*Task item*. Return, from the lines below, each one that includes the word "newcommand".

Task inputs section start

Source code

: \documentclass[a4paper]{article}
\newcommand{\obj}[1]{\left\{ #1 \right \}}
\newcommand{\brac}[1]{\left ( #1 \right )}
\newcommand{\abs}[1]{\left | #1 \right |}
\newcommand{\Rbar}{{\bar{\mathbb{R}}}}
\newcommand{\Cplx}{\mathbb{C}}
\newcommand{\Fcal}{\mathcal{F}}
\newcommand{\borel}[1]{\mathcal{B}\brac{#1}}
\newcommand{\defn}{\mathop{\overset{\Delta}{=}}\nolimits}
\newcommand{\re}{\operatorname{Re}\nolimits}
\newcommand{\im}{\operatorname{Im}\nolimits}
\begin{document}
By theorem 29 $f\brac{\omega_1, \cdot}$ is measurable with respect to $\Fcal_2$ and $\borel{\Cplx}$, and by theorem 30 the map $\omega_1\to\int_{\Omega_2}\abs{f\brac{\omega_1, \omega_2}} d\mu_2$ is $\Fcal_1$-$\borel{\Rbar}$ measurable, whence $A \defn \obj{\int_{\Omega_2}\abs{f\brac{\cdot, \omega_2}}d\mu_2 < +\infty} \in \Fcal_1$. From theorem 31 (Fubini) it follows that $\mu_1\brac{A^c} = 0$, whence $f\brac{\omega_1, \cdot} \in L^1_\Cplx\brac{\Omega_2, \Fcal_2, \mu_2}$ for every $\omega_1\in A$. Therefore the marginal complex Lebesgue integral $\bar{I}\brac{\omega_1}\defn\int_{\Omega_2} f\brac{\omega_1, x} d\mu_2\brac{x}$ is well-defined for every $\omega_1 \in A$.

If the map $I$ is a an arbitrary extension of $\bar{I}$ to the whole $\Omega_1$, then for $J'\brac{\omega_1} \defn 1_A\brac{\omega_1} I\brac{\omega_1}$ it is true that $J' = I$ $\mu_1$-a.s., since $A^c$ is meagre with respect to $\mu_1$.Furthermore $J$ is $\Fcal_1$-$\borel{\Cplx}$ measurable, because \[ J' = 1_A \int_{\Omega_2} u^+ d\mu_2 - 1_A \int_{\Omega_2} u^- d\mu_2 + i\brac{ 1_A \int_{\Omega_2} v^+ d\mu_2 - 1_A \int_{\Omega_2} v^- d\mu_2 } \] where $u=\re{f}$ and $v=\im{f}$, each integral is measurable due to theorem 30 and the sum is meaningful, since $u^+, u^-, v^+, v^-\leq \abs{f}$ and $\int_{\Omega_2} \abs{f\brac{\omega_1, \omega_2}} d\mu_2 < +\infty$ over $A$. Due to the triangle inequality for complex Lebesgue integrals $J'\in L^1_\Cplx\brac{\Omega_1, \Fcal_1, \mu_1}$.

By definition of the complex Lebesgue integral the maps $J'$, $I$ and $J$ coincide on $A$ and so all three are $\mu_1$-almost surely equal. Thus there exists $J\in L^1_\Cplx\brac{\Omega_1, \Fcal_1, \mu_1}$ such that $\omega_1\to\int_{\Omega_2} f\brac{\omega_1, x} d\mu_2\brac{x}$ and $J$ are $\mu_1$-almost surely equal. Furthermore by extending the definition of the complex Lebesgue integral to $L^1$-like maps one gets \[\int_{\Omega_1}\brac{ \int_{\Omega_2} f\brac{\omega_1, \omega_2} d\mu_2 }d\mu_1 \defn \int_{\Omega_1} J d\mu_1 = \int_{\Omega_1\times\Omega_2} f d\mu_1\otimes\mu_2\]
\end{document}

Task inputs section end

*Result of this exercise*.
\newcommand{\obj}[1]{\left\{ #1 \right \}}
\newcommand{\brac}[1]{\left ( #1 \right )}
\newcommand{\abs}[1]{\left | #1 \right |}
\newcommand{\Rbar}{{\bar{\mathbb{R}}}}
\newcommand{\Cplx}{\mathbb{C}}
\newcommand{\Fcal}{\mathcal{F}}
\newcommand{\borel}[1]{\mathcal{B}\brac{#1}}
\newcommand{\defn}{\mathop{\overset{\Delta}{=}}\nolimits}
\newcommand{\re}{\operatorname{Re}\nolimits}
\newcommand{\im}{\operatorname{Im}\nolimits}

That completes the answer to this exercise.